TASK INSTRUCTIONS »
Given the listing below, output exactly the line containing "Competitive Scenario Emknc</a>" and every line after it through the end.

-*-*-

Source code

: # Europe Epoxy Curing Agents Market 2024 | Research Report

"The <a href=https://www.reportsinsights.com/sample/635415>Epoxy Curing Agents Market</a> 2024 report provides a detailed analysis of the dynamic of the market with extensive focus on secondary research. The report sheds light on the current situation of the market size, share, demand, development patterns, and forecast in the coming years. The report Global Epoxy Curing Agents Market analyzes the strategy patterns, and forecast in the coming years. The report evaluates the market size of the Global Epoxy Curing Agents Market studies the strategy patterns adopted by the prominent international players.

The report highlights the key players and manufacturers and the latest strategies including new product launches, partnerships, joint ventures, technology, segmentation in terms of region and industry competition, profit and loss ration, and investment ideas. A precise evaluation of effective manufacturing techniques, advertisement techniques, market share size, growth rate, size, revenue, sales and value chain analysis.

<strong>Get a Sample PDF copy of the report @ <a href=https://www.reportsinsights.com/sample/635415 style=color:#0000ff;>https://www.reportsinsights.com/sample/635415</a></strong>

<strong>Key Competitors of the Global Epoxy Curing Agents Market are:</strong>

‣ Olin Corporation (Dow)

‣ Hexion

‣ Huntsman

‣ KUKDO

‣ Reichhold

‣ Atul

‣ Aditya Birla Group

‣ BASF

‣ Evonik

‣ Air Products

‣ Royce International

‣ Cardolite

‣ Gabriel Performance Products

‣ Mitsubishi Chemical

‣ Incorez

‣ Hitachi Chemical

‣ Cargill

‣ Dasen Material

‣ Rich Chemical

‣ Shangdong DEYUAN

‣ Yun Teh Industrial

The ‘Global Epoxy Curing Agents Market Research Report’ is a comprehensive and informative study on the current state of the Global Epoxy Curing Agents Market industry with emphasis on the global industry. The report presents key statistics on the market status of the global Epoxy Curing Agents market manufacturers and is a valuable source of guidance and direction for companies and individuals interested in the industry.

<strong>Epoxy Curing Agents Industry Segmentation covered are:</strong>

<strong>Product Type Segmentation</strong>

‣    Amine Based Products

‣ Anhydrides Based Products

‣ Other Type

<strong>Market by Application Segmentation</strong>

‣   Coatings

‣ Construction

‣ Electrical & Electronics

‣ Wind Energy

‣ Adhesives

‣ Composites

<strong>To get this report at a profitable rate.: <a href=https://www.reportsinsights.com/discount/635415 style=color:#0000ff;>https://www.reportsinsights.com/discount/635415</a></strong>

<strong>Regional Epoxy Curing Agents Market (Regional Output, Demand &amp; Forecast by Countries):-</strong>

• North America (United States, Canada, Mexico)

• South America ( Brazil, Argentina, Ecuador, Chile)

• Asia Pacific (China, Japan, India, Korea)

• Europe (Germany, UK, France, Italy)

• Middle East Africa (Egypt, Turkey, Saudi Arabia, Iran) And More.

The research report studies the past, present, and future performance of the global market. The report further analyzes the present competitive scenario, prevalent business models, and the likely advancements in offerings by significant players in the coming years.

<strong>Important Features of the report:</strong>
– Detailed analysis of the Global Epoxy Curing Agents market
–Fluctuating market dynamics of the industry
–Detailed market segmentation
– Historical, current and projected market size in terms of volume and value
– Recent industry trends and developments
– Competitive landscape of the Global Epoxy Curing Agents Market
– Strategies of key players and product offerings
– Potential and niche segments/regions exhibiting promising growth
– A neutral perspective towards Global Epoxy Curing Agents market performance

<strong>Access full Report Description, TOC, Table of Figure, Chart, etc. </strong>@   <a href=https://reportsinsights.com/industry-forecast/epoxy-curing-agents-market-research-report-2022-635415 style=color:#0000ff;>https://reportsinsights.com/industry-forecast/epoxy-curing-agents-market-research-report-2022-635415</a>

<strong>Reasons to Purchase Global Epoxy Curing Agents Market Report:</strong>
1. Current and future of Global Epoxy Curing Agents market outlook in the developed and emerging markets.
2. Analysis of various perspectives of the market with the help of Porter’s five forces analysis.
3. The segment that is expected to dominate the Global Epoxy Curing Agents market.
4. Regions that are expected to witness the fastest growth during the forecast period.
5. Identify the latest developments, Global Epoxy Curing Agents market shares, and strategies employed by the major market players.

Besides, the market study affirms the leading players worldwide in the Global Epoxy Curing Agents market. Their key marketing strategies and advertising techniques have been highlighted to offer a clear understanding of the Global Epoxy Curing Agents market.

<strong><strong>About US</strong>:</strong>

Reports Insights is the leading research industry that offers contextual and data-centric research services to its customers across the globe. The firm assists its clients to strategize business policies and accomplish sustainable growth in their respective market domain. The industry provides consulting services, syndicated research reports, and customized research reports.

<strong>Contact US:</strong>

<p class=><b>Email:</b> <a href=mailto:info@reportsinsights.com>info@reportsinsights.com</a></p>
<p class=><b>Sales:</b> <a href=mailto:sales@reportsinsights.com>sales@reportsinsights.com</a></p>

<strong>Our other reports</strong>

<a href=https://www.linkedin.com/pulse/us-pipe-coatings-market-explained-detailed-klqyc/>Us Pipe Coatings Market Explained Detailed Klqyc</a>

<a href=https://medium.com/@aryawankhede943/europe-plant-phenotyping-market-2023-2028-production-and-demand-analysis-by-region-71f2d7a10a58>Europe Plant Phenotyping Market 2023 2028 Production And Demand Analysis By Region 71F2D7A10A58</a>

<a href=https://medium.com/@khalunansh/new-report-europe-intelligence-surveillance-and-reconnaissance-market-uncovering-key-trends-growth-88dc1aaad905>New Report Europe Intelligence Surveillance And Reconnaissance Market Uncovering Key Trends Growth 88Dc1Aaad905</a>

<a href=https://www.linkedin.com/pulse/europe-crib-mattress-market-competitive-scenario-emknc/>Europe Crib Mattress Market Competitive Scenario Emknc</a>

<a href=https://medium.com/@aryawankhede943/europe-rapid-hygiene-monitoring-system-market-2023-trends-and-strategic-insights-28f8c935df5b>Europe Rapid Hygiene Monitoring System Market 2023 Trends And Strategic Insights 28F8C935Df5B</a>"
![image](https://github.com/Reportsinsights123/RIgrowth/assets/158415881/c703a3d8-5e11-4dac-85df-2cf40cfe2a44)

-*-*-

RESULT »
<a href=https://www.linkedin.com/pulse/europe-crib-mattress-market-competitive-scenario-emknc/>Europe Crib Mattress Market Competitive Scenario Emknc</a>

<a href=https://medium.com/@aryawankhede943/europe-rapid-hygiene-monitoring-system-market-2023-trends-and-strategic-insights-28f8c935df5b>Europe Rapid Hygiene Monitoring System Market 2023 Trends And Strategic Insights 28F8C935Df5B</a>"
![image](https://github.com/Reportsinsights123/RIgrowth/assets/158415881/c703a3d8-5e11-4dac-85df-2cf40cfe2a44)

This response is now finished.